* DATASET CONTENT:
================================

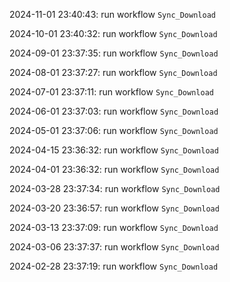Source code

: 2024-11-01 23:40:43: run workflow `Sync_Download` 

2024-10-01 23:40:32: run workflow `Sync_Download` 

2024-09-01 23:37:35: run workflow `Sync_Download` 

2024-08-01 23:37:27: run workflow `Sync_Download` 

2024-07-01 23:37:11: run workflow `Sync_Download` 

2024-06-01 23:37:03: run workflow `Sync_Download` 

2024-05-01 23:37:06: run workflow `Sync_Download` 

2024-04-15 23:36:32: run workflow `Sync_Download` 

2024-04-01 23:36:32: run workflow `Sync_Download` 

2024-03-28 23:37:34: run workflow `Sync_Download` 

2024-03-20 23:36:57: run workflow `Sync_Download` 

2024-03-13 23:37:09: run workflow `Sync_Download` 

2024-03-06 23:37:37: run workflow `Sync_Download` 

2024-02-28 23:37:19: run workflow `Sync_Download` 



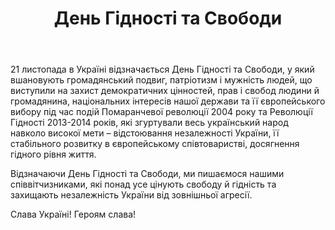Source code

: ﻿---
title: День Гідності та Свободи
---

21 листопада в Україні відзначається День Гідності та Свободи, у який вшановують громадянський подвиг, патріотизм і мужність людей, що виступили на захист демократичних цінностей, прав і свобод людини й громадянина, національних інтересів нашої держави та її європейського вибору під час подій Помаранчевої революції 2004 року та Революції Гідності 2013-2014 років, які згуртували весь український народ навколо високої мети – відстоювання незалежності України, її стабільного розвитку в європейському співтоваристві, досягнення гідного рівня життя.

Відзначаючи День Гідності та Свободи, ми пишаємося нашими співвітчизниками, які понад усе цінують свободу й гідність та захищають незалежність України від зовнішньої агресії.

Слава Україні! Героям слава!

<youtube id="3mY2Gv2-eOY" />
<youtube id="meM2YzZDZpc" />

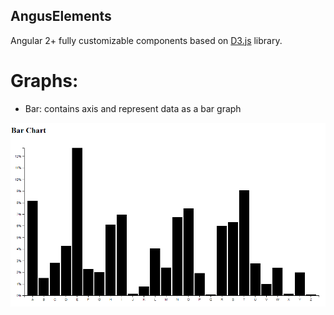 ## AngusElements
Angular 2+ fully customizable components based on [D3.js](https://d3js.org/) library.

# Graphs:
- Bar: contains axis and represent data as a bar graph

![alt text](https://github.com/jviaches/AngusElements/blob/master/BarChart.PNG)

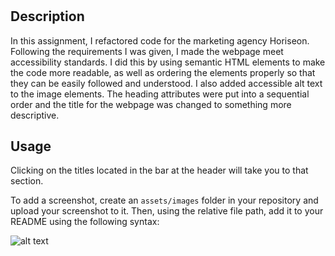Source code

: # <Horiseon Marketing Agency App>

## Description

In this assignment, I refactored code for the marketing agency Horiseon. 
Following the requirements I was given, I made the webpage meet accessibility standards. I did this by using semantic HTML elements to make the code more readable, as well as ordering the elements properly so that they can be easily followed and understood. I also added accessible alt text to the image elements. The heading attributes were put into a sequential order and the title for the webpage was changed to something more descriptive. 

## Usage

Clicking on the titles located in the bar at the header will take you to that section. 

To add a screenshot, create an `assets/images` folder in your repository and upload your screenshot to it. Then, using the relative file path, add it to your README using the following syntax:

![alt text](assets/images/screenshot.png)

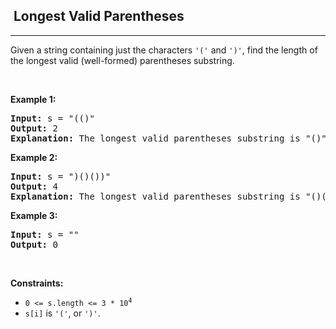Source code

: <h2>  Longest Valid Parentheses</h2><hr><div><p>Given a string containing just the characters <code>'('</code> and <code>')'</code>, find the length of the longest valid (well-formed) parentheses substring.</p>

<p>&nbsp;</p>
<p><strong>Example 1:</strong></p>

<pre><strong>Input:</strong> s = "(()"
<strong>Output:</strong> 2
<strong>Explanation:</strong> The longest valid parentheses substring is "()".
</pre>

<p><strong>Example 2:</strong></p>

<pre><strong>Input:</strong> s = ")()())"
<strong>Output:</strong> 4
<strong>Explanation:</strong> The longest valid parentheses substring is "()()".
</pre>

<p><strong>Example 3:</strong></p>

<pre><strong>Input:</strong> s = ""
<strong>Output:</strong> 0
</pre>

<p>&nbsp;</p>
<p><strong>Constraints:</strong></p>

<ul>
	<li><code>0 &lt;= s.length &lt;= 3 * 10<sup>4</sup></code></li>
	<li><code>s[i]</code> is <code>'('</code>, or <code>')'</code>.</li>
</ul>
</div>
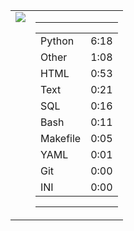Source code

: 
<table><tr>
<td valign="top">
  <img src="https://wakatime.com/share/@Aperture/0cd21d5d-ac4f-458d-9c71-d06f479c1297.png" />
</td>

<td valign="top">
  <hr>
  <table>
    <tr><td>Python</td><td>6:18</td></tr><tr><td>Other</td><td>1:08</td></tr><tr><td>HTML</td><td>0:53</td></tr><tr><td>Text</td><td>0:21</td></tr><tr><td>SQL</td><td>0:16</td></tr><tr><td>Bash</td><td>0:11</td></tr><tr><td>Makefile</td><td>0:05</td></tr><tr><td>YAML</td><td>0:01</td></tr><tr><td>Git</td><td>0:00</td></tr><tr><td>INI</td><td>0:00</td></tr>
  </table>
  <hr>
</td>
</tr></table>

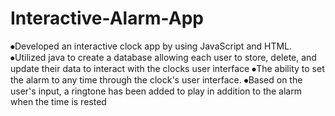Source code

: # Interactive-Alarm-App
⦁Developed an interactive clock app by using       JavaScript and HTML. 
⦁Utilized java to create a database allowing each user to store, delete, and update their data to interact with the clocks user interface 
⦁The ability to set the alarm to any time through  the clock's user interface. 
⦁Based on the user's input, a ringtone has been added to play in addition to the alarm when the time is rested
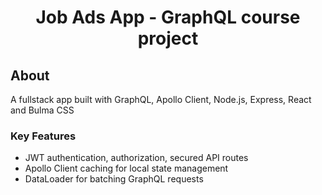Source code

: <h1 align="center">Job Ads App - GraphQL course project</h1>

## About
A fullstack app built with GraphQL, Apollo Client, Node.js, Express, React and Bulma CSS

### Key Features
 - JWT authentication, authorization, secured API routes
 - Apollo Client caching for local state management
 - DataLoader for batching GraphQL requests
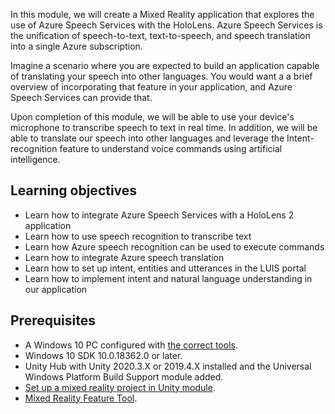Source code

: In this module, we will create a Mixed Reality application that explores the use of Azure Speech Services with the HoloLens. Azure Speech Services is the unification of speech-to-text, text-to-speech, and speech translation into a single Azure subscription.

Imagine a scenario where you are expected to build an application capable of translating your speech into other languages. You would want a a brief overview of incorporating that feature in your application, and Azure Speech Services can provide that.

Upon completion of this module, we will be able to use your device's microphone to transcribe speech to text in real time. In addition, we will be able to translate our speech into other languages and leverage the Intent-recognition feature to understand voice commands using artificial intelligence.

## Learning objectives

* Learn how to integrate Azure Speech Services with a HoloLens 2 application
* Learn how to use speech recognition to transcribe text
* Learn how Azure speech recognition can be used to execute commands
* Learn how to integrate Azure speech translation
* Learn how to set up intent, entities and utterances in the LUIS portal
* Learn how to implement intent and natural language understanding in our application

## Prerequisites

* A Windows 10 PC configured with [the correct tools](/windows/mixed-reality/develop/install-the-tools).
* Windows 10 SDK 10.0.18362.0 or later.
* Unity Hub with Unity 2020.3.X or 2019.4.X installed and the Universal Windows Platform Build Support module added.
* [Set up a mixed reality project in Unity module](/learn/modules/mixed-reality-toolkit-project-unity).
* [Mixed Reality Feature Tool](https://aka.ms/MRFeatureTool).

================================

* WHAT THE TASK ASKS: Pictures do not belong in the copy. Reproduce the rest of the data exactly.

* PROBLEM SOLUTION:
Source code

: 2024-11-01 23:40:43: run workflow `Sync_Download` 

2024-10-01 23:40:32: run workflow `Sync_Download` 

2024-09-01 23:37:35: run workflow `Sync_Download` 

2024-08-01 23:37:27: run workflow `Sync_Download` 

2024-07-01 23:37:11: run workflow `Sync_Download` 

2024-06-01 23:37:03: run workflow `Sync_Download` 

2024-05-01 23:37:06: run workflow `Sync_Download` 

2024-04-15 23:36:32: run workflow `Sync_Download` 

2024-04-01 23:36:32: run workflow `Sync_Download` 

2024-03-28 23:37:34: run workflow `Sync_Download` 

2024-03-20 23:36:57: run workflow `Sync_Download` 

2024-03-13 23:37:09: run workflow `Sync_Download` 

2024-03-06 23:37:37: run workflow `Sync_Download` 

2024-02-28 23:37:19: run workflow `Sync_Download` 



Source code

: ﻿---
title: День Гідності та Свободи
---

21 листопада в Україні відзначається День Гідності та Свободи, у який вшановують громадянський подвиг, патріотизм і мужність людей, що виступили на захист демократичних цінностей, прав і свобод людини й громадянина, національних інтересів нашої держави та її європейського вибору під час подій Помаранчевої революції 2004 року та Революції Гідності 2013-2014 років, які згуртували весь український народ навколо високої мети – відстоювання незалежності України, її стабільного розвитку в європейському співтоваристві, досягнення гідного рівня життя.

Відзначаючи День Гідності та Свободи, ми пишаємося нашими співвітчизниками, які понад усе цінують свободу й гідність та захищають незалежність України від зовнішньої агресії.

Слава Україні! Героям слава!

<youtube id="3mY2Gv2-eOY" />
<youtube id="meM2YzZDZpc" />

 ## AngusElements
Angular 2+ fully customizable components based on [D3.js](https://d3js.org/) library.

# Graphs:
- Bar: contains axis and represent data as a bar graph

![alt text](https://github.com/jviaches/AngusElements/blob/master/BarChart.PNG)

Source code

: # <Horiseon Marketing Agency App>

## Description

In this assignment, I refactored code for the marketing agency Horiseon. 
Following the requirements I was given, I made the webpage meet accessibility standards. I did this by using semantic HTML elements to make the code more readable, as well as ordering the elements properly so that they can be easily followed and understood. I also added accessible alt text to the image elements. The heading attributes were put into a sequential order and the title for the webpage was changed to something more descriptive. 

## Usage

Clicking on the titles located in the bar at the header will take you to that section. 

To add a screenshot, create an `assets/images` folder in your repository and upload your screenshot to it. Then, using the relative file path, add it to your README using the following syntax:

![alt text](assets/images/screenshot.png)

Source code

: <h2>  Longest Valid Parentheses</h2><hr><div><p>Given a string containing just the characters <code>'('</code> and <code>')'</code>, find the length of the longest valid (well-formed) parentheses substring.</p>

<p>&nbsp;</p>
<p><strong>Example 1:</strong></p>

<pre><strong>Input:</strong> s = "(()"
<strong>Output:</strong> 2
<strong>Explanation:</strong> The longest valid parentheses substring is "()".
</pre>

<p><strong>Example 2:</strong></p>

<pre><strong>Input:</strong> s = ")()())"
<strong>Output:</strong> 4
<strong>Explanation:</strong> The longest valid parentheses substring is "()()".
</pre>

<p><strong>Example 3:</strong></p>

<pre><strong>Input:</strong> s = ""
<strong>Output:</strong> 0
</pre>

<p>&nbsp;</p>
<p><strong>Constraints:</strong></p>

<ul>
	<li><code>0 &lt;= s.length &lt;= 3 * 10<sup>4</sup></code></li>
	<li><code>s[i]</code> is <code>'('</code>, or <code>')'</code>.</li>
</ul>
</div>
Source code

: 
<table><tr>
<td valign="top">
  <img src="https://wakatime.com/share/@Aperture/0cd21d5d-ac4f-458d-9c71-d06f479c1297.png" />
</td>

<td valign="top">
  <hr>
  <table>
    <tr><td>Python</td><td>6:18</td></tr><tr><td>Other</td><td>1:08</td></tr><tr><td>HTML</td><td>0:53</td></tr><tr><td>Text</td><td>0:21</td></tr><tr><td>SQL</td><td>0:16</td></tr><tr><td>Bash</td><td>0:11</td></tr><tr><td>Makefile</td><td>0:05</td></tr><tr><td>YAML</td><td>0:01</td></tr><tr><td>Git</td><td>0:00</td></tr><tr><td>INI</td><td>0:00</td></tr>
  </table>
  <hr>
</td>
</tr></table>

Source code

: # Interactive-Alarm-App
⦁Developed an interactive clock app by using       JavaScript and HTML. 
⦁Utilized java to create a database allowing each user to store, delete, and update their data to interact with the clocks user interface 
⦁The ability to set the alarm to any time through  the clock's user interface. 
⦁Based on the user's input, a ringtone has been added to play in addition to the alarm when the time is rested
Source code

: <h1 align="center">Job Ads App - GraphQL course project</h1>

## About
A fullstack app built with GraphQL, Apollo Client, Node.js, Express, React and Bulma CSS

### Key Features
 - JWT authentication, authorization, secured API routes
 - Apollo Client caching for local state management
 - DataLoader for batching GraphQL requests
Source code

: In this module, we will create a Mixed Reality application that explores the use of Azure Speech Services with the HoloLens. Azure Speech Services is the unification of speech-to-text, text-to-speech, and speech translation into a single Azure subscription.

Imagine a scenario where you are expected to build an application capable of translating your speech into other languages. You would want a a brief overview of incorporating that feature in your application, and Azure Speech Services can provide that.

Upon completion of this module, we will be able to use your device's microphone to transcribe speech to text in real time. In addition, we will be able to translate our speech into other languages and leverage the Intent-recognition feature to understand voice commands using artificial intelligence.

## Learning objectives

* Learn how to integrate Azure Speech Services with a HoloLens 2 application
* Learn how to use speech recognition to transcribe text
* Learn how Azure speech recognition can be used to execute commands
* Learn how to integrate Azure speech translation
* Learn how to set up intent, entities and utterances in the LUIS portal
* Learn how to implement intent and natural language understanding in our application

## Prerequisites

* A Windows 10 PC configured with [the correct tools](/windows/mixed-reality/develop/install-the-tools).
* Windows 10 SDK 10.0.18362.0 or later.
* Unity Hub with Unity 2020.3.X or 2019.4.X installed and the Universal Windows Platform Build Support module added.
* [Set up a mixed reality project in Unity module](/learn/modules/mixed-reality-toolkit-project-unity).
* [Mixed Reality Feature Tool](https://aka.ms/MRFeatureTool).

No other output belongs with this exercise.